Identifying synonymous expressions from a bilingual corpus for example-based machine translation

  • Authors:
  • Mitsuo Shimohata;Eiichiro Sumita

  • Affiliations:
  • ATR Spoken Language Translation Research Laboratories, Kyoto, Japan;ATR Spoken Language Translation Research Laboratories, Kyoto, Japan

  • Venue:
  • COLING-MTIA '02 Proceedings of the 2002 COLING workshop on Machine translation in Asia - Volume 16
  • Year:
  • 2002

Quantified Score

Hi-index 0.00

Visualization

Abstract

Example-based machine translation (EBMT) is based on a bilingual corpus. In EBMT, sentences similar to an input sentence are retrieved from a bilingual corpus and then output is generated from translations of similar sentences. Therefore, a similarity measure between the input sentence and each sentence in the bilingual corpus is important for EBMT. If some similar sentences are missed from retrieval, the quality of translations drops.

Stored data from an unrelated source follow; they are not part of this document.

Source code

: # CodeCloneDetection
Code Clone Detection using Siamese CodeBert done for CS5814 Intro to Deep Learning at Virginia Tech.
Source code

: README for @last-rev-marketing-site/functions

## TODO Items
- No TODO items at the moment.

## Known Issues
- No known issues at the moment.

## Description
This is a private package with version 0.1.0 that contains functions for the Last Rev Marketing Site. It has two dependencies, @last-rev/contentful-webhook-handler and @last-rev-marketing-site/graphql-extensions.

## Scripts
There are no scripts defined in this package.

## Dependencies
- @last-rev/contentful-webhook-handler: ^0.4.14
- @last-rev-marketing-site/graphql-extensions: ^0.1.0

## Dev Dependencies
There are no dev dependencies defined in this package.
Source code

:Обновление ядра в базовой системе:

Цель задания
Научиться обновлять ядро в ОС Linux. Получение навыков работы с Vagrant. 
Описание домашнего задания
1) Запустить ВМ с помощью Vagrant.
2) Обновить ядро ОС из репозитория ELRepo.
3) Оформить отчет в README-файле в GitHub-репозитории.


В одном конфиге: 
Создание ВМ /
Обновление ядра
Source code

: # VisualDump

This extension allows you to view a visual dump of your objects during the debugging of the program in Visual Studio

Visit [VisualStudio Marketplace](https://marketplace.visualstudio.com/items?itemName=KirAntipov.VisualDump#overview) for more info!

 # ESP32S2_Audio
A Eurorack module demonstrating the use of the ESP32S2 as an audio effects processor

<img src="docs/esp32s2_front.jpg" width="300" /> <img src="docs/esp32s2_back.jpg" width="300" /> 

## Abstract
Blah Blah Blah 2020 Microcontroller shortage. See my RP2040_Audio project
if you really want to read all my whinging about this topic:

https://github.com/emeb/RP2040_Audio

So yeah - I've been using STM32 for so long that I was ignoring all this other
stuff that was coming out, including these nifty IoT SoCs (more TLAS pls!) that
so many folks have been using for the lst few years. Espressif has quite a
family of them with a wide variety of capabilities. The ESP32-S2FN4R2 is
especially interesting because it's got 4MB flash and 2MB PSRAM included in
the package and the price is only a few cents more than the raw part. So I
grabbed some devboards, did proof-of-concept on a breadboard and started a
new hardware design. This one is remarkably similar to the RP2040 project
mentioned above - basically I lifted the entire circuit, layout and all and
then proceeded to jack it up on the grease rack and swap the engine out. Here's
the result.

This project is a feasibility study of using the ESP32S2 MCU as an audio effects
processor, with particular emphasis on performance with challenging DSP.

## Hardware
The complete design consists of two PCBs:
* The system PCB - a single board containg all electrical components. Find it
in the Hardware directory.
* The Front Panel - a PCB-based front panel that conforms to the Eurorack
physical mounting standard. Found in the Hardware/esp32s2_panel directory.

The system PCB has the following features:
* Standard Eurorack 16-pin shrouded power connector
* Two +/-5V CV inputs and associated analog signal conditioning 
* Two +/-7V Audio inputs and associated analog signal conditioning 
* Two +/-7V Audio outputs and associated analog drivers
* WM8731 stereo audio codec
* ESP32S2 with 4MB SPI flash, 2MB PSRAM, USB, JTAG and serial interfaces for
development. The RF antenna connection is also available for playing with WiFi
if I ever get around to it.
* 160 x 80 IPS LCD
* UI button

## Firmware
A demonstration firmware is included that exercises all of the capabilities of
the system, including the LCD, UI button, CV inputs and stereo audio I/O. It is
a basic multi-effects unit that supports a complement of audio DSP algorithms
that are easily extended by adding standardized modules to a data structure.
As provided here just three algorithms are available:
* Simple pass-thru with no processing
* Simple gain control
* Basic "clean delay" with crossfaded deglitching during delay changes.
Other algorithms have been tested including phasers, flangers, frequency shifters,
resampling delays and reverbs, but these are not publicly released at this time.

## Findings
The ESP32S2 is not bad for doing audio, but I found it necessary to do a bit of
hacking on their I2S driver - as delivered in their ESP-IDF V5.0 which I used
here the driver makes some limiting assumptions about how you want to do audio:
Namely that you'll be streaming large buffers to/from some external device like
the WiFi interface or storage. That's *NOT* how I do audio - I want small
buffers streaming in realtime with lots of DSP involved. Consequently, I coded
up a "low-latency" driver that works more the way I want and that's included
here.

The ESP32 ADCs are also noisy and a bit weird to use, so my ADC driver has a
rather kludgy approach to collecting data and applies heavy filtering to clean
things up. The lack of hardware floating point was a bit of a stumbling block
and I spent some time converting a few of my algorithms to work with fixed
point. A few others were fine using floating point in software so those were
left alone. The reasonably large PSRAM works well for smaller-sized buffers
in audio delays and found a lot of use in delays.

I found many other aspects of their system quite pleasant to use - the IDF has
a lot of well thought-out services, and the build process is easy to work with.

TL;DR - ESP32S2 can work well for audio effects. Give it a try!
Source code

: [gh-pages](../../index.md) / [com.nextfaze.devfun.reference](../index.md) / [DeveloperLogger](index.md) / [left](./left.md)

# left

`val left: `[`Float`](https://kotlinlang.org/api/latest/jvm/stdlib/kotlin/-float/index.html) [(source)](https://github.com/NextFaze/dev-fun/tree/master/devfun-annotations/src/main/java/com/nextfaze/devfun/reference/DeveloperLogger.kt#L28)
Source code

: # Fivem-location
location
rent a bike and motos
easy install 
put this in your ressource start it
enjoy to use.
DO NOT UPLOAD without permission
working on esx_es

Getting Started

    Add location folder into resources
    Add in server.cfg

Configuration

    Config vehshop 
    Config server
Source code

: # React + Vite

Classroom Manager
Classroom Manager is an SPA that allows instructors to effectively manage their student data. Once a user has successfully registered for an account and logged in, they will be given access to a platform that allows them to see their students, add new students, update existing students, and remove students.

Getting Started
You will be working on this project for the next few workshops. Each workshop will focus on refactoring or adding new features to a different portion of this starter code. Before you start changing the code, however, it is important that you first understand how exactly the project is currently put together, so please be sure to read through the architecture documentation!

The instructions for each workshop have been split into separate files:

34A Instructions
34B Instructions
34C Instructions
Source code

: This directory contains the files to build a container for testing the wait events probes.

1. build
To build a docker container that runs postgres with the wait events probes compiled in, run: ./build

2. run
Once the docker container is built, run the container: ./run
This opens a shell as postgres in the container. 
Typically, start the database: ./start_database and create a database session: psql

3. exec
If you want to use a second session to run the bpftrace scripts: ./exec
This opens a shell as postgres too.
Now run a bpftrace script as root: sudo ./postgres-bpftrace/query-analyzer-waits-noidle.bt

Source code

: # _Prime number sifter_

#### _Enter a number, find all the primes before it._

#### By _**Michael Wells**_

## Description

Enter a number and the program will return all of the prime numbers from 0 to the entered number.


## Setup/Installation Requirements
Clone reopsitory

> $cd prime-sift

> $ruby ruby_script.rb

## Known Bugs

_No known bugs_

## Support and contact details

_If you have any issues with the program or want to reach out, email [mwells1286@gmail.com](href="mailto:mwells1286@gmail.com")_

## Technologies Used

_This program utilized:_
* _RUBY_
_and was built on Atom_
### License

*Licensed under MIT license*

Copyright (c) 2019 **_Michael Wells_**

In this paper, we describe a method to acquire synonymous expressions from a bilingual corpus and utilize them to expand retrieval of similar sentences. Synonymous expressions are acquired from differences in synonymous sentences. Synonymous sentences are clustered by the equivalence of translations. Our method has the advantage of not relying on rich linguistic knowledge, such as sentence structure and dictionaries. We demonstrate the effect on applying our method to a simple EBMT.